(EXERCISE DESCRIPTION) Here are some records; copy every line that holds the word "filter".
------------------------
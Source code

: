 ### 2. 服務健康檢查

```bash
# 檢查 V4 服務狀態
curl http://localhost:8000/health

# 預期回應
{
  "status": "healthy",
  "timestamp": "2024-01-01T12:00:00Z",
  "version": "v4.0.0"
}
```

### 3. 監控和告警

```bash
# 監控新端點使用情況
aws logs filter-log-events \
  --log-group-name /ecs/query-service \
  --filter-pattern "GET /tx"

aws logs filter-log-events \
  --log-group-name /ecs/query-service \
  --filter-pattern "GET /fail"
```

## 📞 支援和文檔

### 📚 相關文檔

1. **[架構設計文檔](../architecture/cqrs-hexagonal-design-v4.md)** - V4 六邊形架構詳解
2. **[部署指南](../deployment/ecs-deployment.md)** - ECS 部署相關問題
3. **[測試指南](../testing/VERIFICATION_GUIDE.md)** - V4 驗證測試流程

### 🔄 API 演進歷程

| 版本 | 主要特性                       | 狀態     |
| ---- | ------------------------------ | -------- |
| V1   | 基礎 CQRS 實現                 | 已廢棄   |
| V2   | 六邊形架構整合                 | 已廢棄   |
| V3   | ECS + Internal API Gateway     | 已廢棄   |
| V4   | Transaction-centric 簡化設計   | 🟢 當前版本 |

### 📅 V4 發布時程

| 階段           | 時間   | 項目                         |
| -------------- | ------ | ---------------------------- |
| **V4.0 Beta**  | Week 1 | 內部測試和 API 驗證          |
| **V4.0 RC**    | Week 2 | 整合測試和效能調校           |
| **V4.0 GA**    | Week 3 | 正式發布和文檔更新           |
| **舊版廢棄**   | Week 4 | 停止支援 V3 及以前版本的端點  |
------------------------
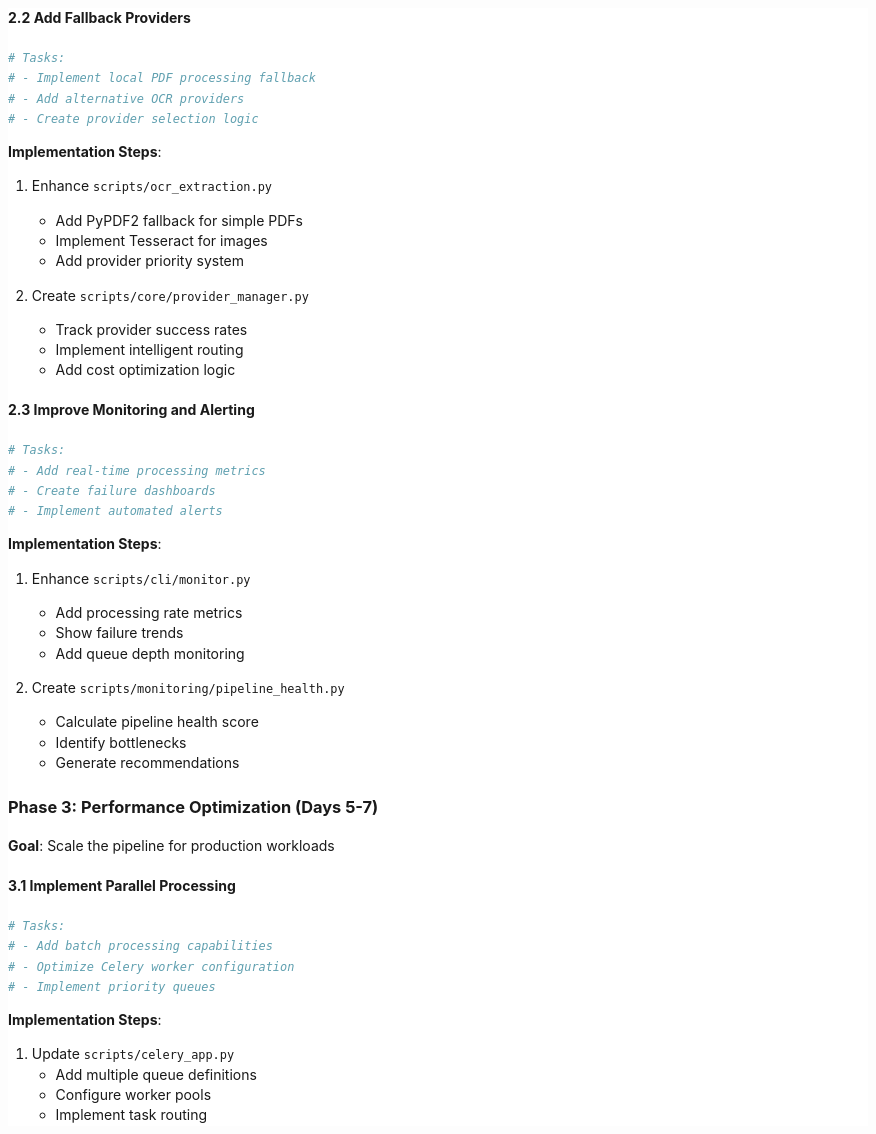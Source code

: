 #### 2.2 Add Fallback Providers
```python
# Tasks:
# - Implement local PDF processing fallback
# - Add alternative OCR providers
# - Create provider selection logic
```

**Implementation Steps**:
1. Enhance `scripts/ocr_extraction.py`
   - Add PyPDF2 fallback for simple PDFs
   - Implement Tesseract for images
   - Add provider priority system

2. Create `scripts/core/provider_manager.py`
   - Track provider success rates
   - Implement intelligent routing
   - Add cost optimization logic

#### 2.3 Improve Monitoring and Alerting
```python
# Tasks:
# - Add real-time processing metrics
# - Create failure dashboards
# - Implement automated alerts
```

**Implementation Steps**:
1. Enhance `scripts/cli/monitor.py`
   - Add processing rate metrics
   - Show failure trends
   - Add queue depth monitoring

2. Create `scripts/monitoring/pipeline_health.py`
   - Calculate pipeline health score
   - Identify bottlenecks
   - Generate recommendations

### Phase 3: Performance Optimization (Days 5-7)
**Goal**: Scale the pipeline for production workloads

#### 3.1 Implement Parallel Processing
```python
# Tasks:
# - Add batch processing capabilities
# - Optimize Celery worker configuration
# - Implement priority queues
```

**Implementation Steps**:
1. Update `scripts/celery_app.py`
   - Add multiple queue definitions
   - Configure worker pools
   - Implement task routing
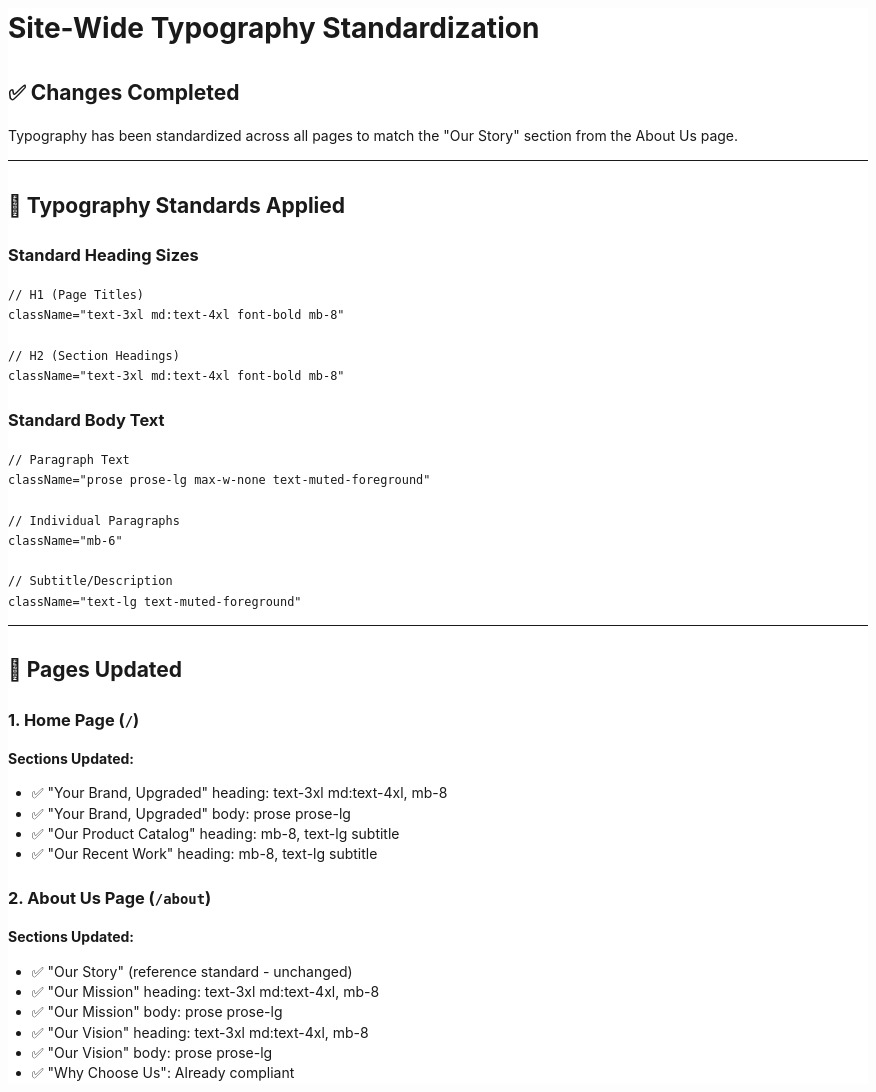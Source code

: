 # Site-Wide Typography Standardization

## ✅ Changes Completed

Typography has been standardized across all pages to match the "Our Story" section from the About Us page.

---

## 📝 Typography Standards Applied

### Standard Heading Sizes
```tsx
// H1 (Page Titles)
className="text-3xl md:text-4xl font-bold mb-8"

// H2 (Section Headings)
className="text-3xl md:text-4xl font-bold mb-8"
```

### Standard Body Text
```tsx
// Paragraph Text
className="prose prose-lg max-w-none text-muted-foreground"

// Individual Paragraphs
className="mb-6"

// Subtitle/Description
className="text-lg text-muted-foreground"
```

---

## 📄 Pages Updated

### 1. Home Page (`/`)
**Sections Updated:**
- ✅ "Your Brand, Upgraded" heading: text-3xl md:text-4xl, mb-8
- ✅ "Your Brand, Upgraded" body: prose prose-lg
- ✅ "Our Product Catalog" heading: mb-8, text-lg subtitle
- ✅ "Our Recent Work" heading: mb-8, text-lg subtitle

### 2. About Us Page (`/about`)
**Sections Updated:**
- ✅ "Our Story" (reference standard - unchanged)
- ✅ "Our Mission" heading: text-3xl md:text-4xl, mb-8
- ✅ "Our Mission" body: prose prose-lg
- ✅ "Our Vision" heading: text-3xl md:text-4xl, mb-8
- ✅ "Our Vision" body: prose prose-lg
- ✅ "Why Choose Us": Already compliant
------------------------
(RESPONSE BELOW)
aws logs filter-log-events \
  --filter-pattern "GET /tx"
aws logs filter-log-events \
  --filter-pattern "GET /fail"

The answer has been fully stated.